**Source texts of formatted documents:**
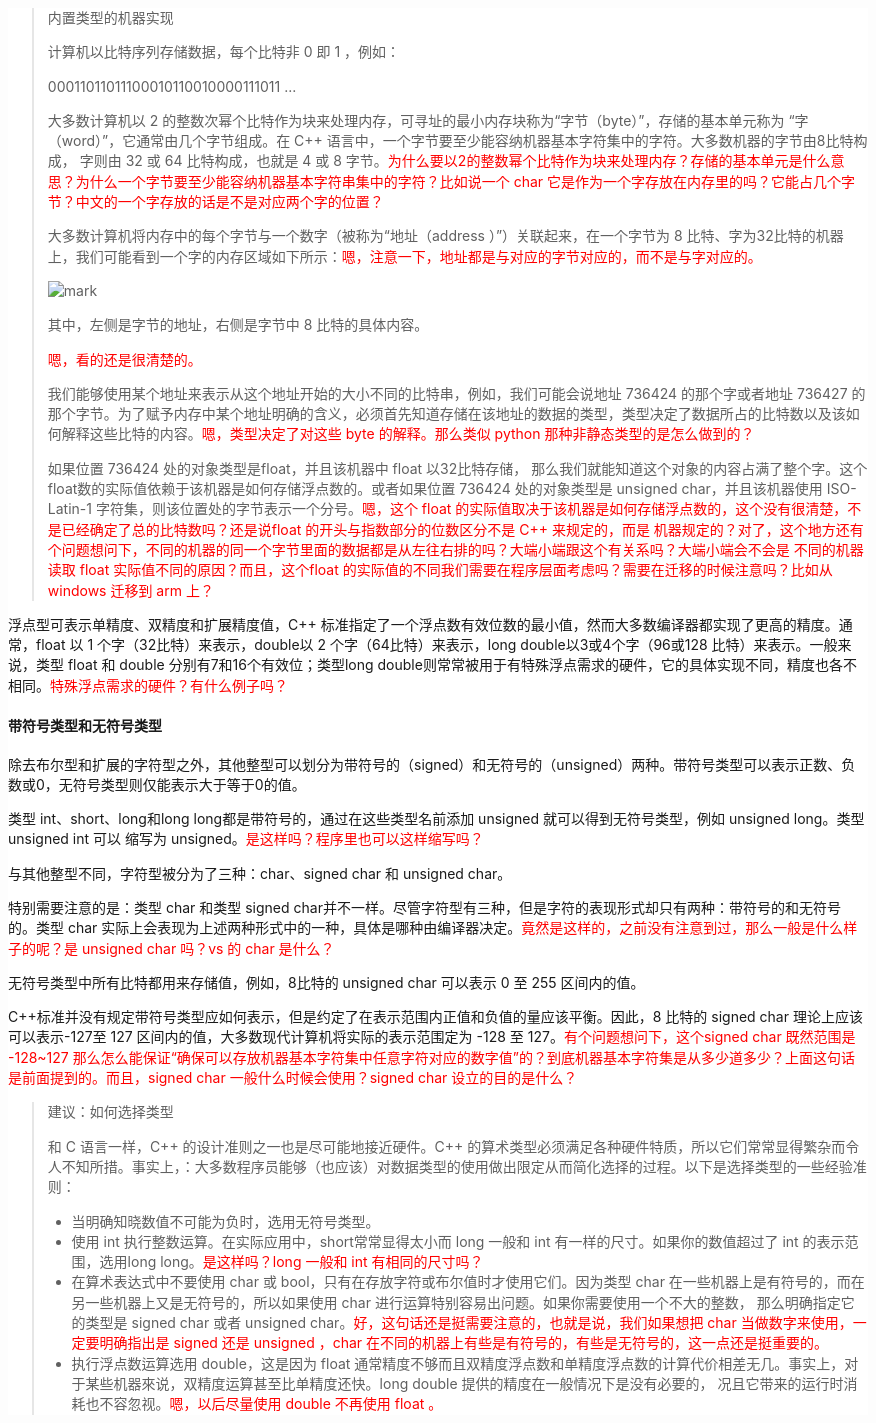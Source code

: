 
> 内置类型的机器实现
>
> 计算机以比特序列存储数据，每个比特非 0 即 1 ，例如：
>
> 00011011011100010110010000111011 ...
>
> 大多数计算机以 2 的整数次幂个比特作为块来处理内存，可寻址的最小内存块称为“字节（byte）”，存储的基本单元称为 “字（word）”，它通常由几个字节组成。在 C++ 语言中，一个字节要至少能容纳机器基本字符集中的字符。大多数机器的字节由8比特构成， 字则由 32 或 64 比特构成，也就是 4 或 8 字节。<span style="color:red;">为什么要以2的整数幂个比特作为块来处理内存？存储的基本单元是什么意思？为什么一个字节要至少能容纳机器基本字符串集中的字符？比如说一个 char 它是作为一个字存放在内存里的吗？它能占几个字节？中文的一个字存放的话是不是对应两个字的位置？</span>
>
> 大多数计算机将内存中的每个字节与一个数字（被称为“地址（address ）”）关联起来，在一个字节为 8 比特、字为32比特的机器上，我们可能看到一个字的内存区域如下所示：<span style="color:red;">嗯，注意一下，地址都是与对应的字节对应的，而不是与字对应的。</span>
>
> ![mark](http://pacdb2bfr.bkt.clouddn.com/blog/image/180804/D78L20aKab.png?imageslim)
>
> 其中，左侧是字节的地址，右侧是字节中 8 比特的具体内容。
>
> <span style="color:red;">嗯，看的还是很清楚的。</span>
>
> 我们能够使用某个地址来表示从这个地址开始的大小不同的比特串，例如，我们可能会说地址 736424 的那个字或者地址 736427 的那个字节。为了赋予内存中某个地址明确的含义，必须首先知道存储在该地址的数据的类型，类型决定了数据所占的比特数以及该如何解释这些比特的内容。<span style="color:red;">嗯，类型决定了对这些 byte 的解释。那么类似 python 那种非静态类型的是怎么做到的？</span>
>
> 如果位置 736424 处的对象类型是float，并且该机器中 float 以32比特存储， 那么我们就能知道这个对象的内容占满了整个字。这个float数的实际值依赖于该机器是如何存储浮点数的。或者如果位置 736424 处的对象类型是 unsigned char，并且该机器使用 ISO-Latin-1 字符集，则该位置处的字节表示一个分号。<span style="color:red;">嗯，这个 float 的实际值取决于该机器是如何存储浮点数的，这个没有很清楚，不是已经确定了总的比特数吗？还是说float 的开头与指数部分的位数区分不是 C++ 来规定的，而是 机器规定的？对了，这个地方还有个问题想问下，不同的机器的同一个字节里面的数据都是从左往右排的吗？大端小端跟这个有关系吗？大端小端会不会是 不同的机器读取 float 实际值不同的原因？而且，这个float 的实际值的不同我们需要在程序层面考虑吗？需要在迁移的时候注意吗？比如从 windows 迁移到 arm 上？</span>

浮点型可表示单精度、双精度和扩展精度值，C++ 标准指定了一个浮点数有效位数的最小值，然而大多数编译器都实现了更高的精度。通常，float 以 1 个字（32比特）来表示，double以 2 个字（64比特）来表示，long double以3或4个字（96或128 比特）来表示。一般来说，类型 float 和 double 分别有7和16个有效位；类型long double则常常被用于有特殊浮点需求的硬件，它的具体实现不同，精度也各不相同。<span style="color:red;">特殊浮点需求的硬件？有什么例子吗？</span>

#### 带符号类型和无符号类型

除去布尔型和扩展的字符型之外，其他整型可以划分为带符号的（signed）和无符号的（unsigned）两种。带符号类型可以表示正数、负数或0，无符号类型则仅能表示大于等于0的值。

类型 int、short、long和long long都是带符号的，通过在这些类型名前添加 unsigned 就可以得到无符号类型，例如 unsigned long。类型 unsigned int 可以 缩写为 unsigned。<span style="color:red;">是这样吗？程序里也可以这样缩写吗？</span>

与其他整型不同，字符型被分为了三种：char、signed char 和 unsigned char。

特别需要注意的是：类型 char 和类型 signed char并不一样。尽管字符型有三种，但是字符的表现形式却只有两种：带符号的和无符号的。类型 char 实际上会表现为上述两种形式中的一种，具体是哪种由编译器决定。<span style="color:red;">竟然是这样的，之前没有注意到过，那么一般是什么样子的呢？是 unsigned char 吗？vs 的 char 是什么？</span>

无符号类型中所有比特都用来存储值，例如，8比特的 unsigned char 可以表示 0 至 255 区间内的值。

C++标准并没有规定带符号类型应如何表示，但是约定了在表示范围内正值和负值的量应该平衡。因此，8 比特的 signed char 理论上应该可以表示-127至 127 区间内的值，大多数现代计算机将实际的表示范围定为 -128 至 127。<span style="color:red;">有个问题想问下，这个signed char 既然范围是 -128~127 那么怎么能保证“确保可以存放机器基本字符集中任意字符对应的数字值”的？到底机器基本字符集是从多少道多少？上面这句话是前面提到的。而且，signed char 一般什么时候会使用？signed char 设立的目的是什么？</span>

> 建议：如何选择类型
>
> 和 C 语言一样，C++ 的设计准则之一也是尽可能地接近硬件。C++ 的算术类型必须满足各种硬件特质，所以它们常常显得繁杂而令人不知所措。事实上，：大多数程序员能够（也应该）对数据类型的使用做出限定从而简化选择的过程。以下是选择类型的一些经验准则：
>
> - 当明确知晓数值不可能为负时，选用无符号类型。
> - 使用 int 执行整数运算。在实际应用中，short常常显得太小而 long 一般和 int 有一样的尺寸。如果你的数值超过了 int 的表示范围，选用long long。<span style="color:red;">是这样吗？long 一般和 int 有相同的尺寸吗？</span>
> - 在算术表达式中不要使用 char 或 bool，只有在存放字符或布尔值时才使用它们。因为类型 char 在一些机器上是有符号的，而在另一些机器上又是无符号的，所以如果使用 char 进行运算特别容易出问题。如果你需要使用一个不大的整数， 那么明确指定它的类型是 signed char 或者 unsigned char。<span style="color:red;">好，这句话还是挺需要注意的，也就是说，我们如果想把 char 当做数字来使用，一定要明确指出是 signed 还是 unsigned ，char 在不同的机器上有些是有符号的，有些是无符号的，这一点还是挺重要的。</span>
> - 执行浮点数运算选用 double，这是因为 float 通常精度不够而且双精度浮点数和单精度浮点数的计算代价相差无几。事实上，对于某些机器來说，双精度运算甚至比单精度还快。long double 提供的精度在一般情况下是没有必要的， 况且它带来的运行时消耗也不容忽视。<span style="color:red;">嗯，以后尽量使用 double 不再使用 float 。</span>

**THE TASK:** Take the data above and repeat it exactly, leaving each picture out.

**REPLY TO THE EXERCISE:**
Source code

: 
> 内置类型的机器实现
>
> 计算机以比特序列存储数据，每个比特非 0 即 1 ，例如：
>
> 00011011011100010110010000111011 ...
>
> 大多数计算机以 2 的整数次幂个比特作为块来处理内存，可寻址的最小内存块称为“字节（byte）”，存储的基本单元称为 “字（word）”，它通常由几个字节组成。在 C++ 语言中，一个字节要至少能容纳机器基本字符集中的字符。大多数机器的字节由8比特构成， 字则由 32 或 64 比特构成，也就是 4 或 8 字节。<span style="color:red;">为什么要以2的整数幂个比特作为块来处理内存？存储的基本单元是什么意思？为什么一个字节要至少能容纳机器基本字符串集中的字符？比如说一个 char 它是作为一个字存放在内存里的吗？它能占几个字节？中文的一个字存放的话是不是对应两个字的位置？</span>
>
> 大多数计算机将内存中的每个字节与一个数字（被称为“地址（address ）”）关联起来，在一个字节为 8 比特、字为32比特的机器上，我们可能看到一个字的内存区域如下所示：<span style="color:red;">嗯，注意一下，地址都是与对应的字节对应的，而不是与字对应的。</span>
>
> ![mark](http://pacdb2bfr.bkt.clouddn.com/blog/image/180804/D78L20aKab.png?imageslim)
>
> 其中，左侧是字节的地址，右侧是字节中 8 比特的具体内容。
>
> <span style="color:red;">嗯，看的还是很清楚的。</span>
>
> 我们能够使用某个地址来表示从这个地址开始的大小不同的比特串，例如，我们可能会说地址 736424 的那个字或者地址 736427 的那个字节。为了赋予内存中某个地址明确的含义，必须首先知道存储在该地址的数据的类型，类型决定了数据所占的比特数以及该如何解释这些比特的内容。<span style="color:red;">嗯，类型决定了对这些 byte 的解释。那么类似 python 那种非静态类型的是怎么做到的？</span>
>
> 如果位置 736424 处的对象类型是float，并且该机器中 float 以32比特存储， 那么我们就能知道这个对象的内容占满了整个字。这个float数的实际值依赖于该机器是如何存储浮点数的。或者如果位置 736424 处的对象类型是 unsigned char，并且该机器使用 ISO-Latin-1 字符集，则该位置处的字节表示一个分号。<span style="color:red;">嗯，这个 float 的实际值取决于该机器是如何存储浮点数的，这个没有很清楚，不是已经确定了总的比特数吗？还是说float 的开头与指数部分的位数区分不是 C++ 来规定的，而是 机器规定的？对了，这个地方还有个问题想问下，不同的机器的同一个字节里面的数据都是从左往右排的吗？大端小端跟这个有关系吗？大端小端会不会是 不同的机器读取 float 实际值不同的原因？而且，这个float 的实际值的不同我们需要在程序层面考虑吗？需要在迁移的时候注意吗？比如从 windows 迁移到 arm 上？</span>

浮点型可表示单精度、双精度和扩展精度值，C++ 标准指定了一个浮点数有效位数的最小值，然而大多数编译器都实现了更高的精度。通常，float 以 1 个字（32比特）来表示，double以 2 个字（64比特）来表示，long double以3或4个字（96或128 比特）来表示。一般来说，类型 float 和 double 分别有7和16个有效位；类型long double则常常被用于有特殊浮点需求的硬件，它的具体实现不同，精度也各不相同。<span style="color:red;">特殊浮点需求的硬件？有什么例子吗？</span>

#### 带符号类型和无符号类型

除去布尔型和扩展的字符型之外，其他整型可以划分为带符号的（signed）和无符号的（unsigned）两种。带符号类型可以表示正数、负数或0，无符号类型则仅能表示大于等于0的值。

类型 int、short、long和long long都是带符号的，通过在这些类型名前添加 unsigned 就可以得到无符号类型，例如 unsigned long。类型 unsigned int 可以 缩写为 unsigned。<span style="color:red;">是这样吗？程序里也可以这样缩写吗？</span>

与其他整型不同，字符型被分为了三种：char、signed char 和 unsigned char。

特别需要注意的是：类型 char 和类型 signed char并不一样。尽管字符型有三种，但是字符的表现形式却只有两种：带符号的和无符号的。类型 char 实际上会表现为上述两种形式中的一种，具体是哪种由编译器决定。<span style="color:red;">竟然是这样的，之前没有注意到过，那么一般是什么样子的呢？是 unsigned char 吗？vs 的 char 是什么？</span>

无符号类型中所有比特都用来存储值，例如，8比特的 unsigned char 可以表示 0 至 255 区间内的值。

C++标准并没有规定带符号类型应如何表示，但是约定了在表示范围内正值和负值的量应该平衡。因此，8 比特的 signed char 理论上应该可以表示-127至 127 区间内的值，大多数现代计算机将实际的表示范围定为 -128 至 127。<span style="color:red;">有个问题想问下，这个signed char 既然范围是 -128~127 那么怎么能保证“确保可以存放机器基本字符集中任意字符对应的数字值”的？到底机器基本字符集是从多少道多少？上面这句话是前面提到的。而且，signed char 一般什么时候会使用？signed char 设立的目的是什么？</span>

> 建议：如何选择类型
>
> 和 C 语言一样，C++ 的设计准则之一也是尽可能地接近硬件。C++ 的算术类型必须满足各种硬件特质，所以它们常常显得繁杂而令人不知所措。事实上，：大多数程序员能够（也应该）对数据类型的使用做出限定从而简化选择的过程。以下是选择类型的一些经验准则：
>
> - 当明确知晓数值不可能为负时，选用无符号类型。
> - 使用 int 执行整数运算。在实际应用中，short常常显得太小而 long 一般和 int 有一样的尺寸。如果你的数值超过了 int 的表示范围，选用long long。<span style="color:red;">是这样吗？long 一般和 int 有相同的尺寸吗？</span>
> - 在算术表达式中不要使用 char 或 bool，只有在存放字符或布尔值时才使用它们。因为类型 char 在一些机器上是有符号的，而在另一些机器上又是无符号的，所以如果使用 char 进行运算特别容易出问题。如果你需要使用一个不大的整数， 那么明确指定它的类型是 signed char 或者 unsigned char。<span style="color:red;">好，这句话还是挺需要注意的，也就是说，我们如果想把 char 当做数字来使用，一定要明确指出是 signed 还是 unsigned ，char 在不同的机器上有些是有符号的，有些是无符号的，这一点还是挺重要的。</span>
> - 执行浮点数运算选用 double，这是因为 float 通常精度不够而且双精度浮点数和单精度浮点数的计算代价相差无几。事实上，对于某些机器來说，双精度运算甚至比单精度还快。long double 提供的精度在一般情况下是没有必要的， 况且它带来的运行时消耗也不容忽视。<span style="color:red;">嗯，以后尽量使用 double 不再使用 float 。</span>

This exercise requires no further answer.